The color is green/purple.










I added bucephalandra 'Skeleton King Dark'










A bucephalandra 'Kedagang purple' are creating a leef.


----------



## Hansen

*I attached bucephalandras*











I bought a clump of Bucephalandra Brownie Blue.
And I splitted and then attached them on a main stone.
I worried some buces might melt, but I worked on.


Photo is a little dark because floating plants cover light.


----------



## Hansen

*Changing Buce sp. Silver Skine(Shine?)*









The fist day









1 week later









1 month later. New leaf turned its color to purple~deep blue.


----------



## Hansen

A buce kedagang purple's new leaf is turning green color to purple.

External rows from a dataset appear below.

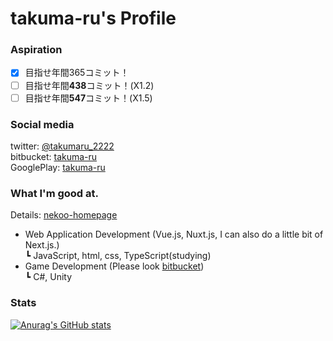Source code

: # takuma-ru's Profile

### Aspiration
- [x] 目指せ年間365コミット！
- [ ] 目指せ年間**438**コミット！(X1.2)
- [ ] 目指せ年間**547**コミット！(X1.5)

### Social media
twitter: [@takumaru_2222](https://twitter.com/takumaru_2222)<br>
bitbucket: [takuma-ru](https://bitbucket.org/takuma-ru/)<br>
GooglePlay: [takuma-ru](https://play.google.com/store/apps/dev?id=7473198602481823619)

### What I'm good at.
Details: [nekoo-homepage](https://nekoo-homepage.vercel.app/)<br>
- Web Application Development (Vue.js, Nuxt.js, I can also do a little bit of Next.js.)<br>
  ┗ JavaScript, html, css, TypeScript(studying)<br>
- Game Development (Please look [bitbucket](https://bitbucket.org/takuma-ru/))<br>
  ┗ C#, Unity<br>

### Stats
[![Anurag's GitHub stats](https://github-readme-stats.vercel.app/api?username=takuma-ru&count_private=true&show_icons=true)](https://github.com/anuraghazra/github-readme-stats)
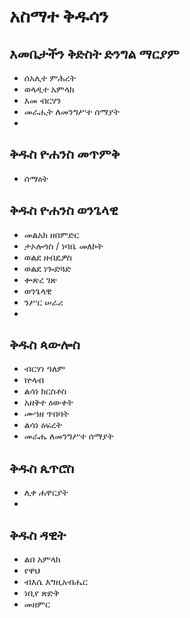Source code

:# አስማተ ቅዱሳን

## እመቤታችን ቅድስት ድንግል ማርያም

- ሰአሊተ ምሕረት
- ወላዲተ አምላክ
- እመ ብርሃን
- መራሒት ለመንግሥተ ሰማያት
- 

## ቅዱስ ዮሐንስ መጥምቅ

- ሰማዕት

## ቅዱስ ዮሐንስ ወንጌላዊ

- መልአክ ዘበምድር
- ታኦሎጎስ / ነባቤ መለኮት
- ወልደ ዘብዴዎስ
- ወልደ ነጐድጓድ
- ቍጽረ ገጽ
- ወንጌላዊ
- ንሥር ሠራሪ
- 

## ቅዱስ ጳውሎስ

- ብርሃነ ዓለም
- ኵላብ
- ልሳነ ክርስቶስ
- አዘቅተ ዕውቀት
- ሙኀዘ ጥበባት
- ልሳነ ዕፍረት
- መራሔ ለመንግሥተ ሰማያት

## ቅዱስ ጴጥሮስ

- ሊቀ ሐዋርያት
- 

## ቅዱስ ዳዊት

- ልበ አምላክ
- የዋህ
- ብእሴ እግዚአብሔር
- ነቢየ ጽድቅ
- መዘምር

A buce lamandau purple's new leaf has very deep purple and shiny pearl.









Lamandau purple have a various leaf color.


----------



## BettaBettas

looks nice


----------



## Hansen

BettaBettas said:


> looks nice


Thank you!


----------



## sfshrimp

Wow, super sick. Nice job with the photos too and exploded views. What camera / lens? What are you planting the one species in that looks like a moss brownie?

Bump: One other thing - this tank is super cool layout, you might want to try and hide that sponge filter onto the right if you can... What size gallon?

They also have some purple rooted floaters you might like.


----------



## Hansen

sfshrimp said:


> Wow, super sick. Nice job with the photos too and exploded views. What camera / lens? What are you planting the one species in that looks like a moss brownie?
> 
> Bump: One other thing - this tank is super cool layout, you might want to try and hide that sponge filter onto the right if you can... What size gallon?
> 
> They also have some purple rooted floaters you might like.


I have an old camera Cannon 550D, with Tamron 17-50mm VC.
Around brownie, there are Microsorium and Microsorium narrow leaf, Anubias nana.


The tank is small one. (30x30x30 cm)
There was a hang on filter. but now I changed it to an eheim external canister filter. Thank you for your opnion.


----------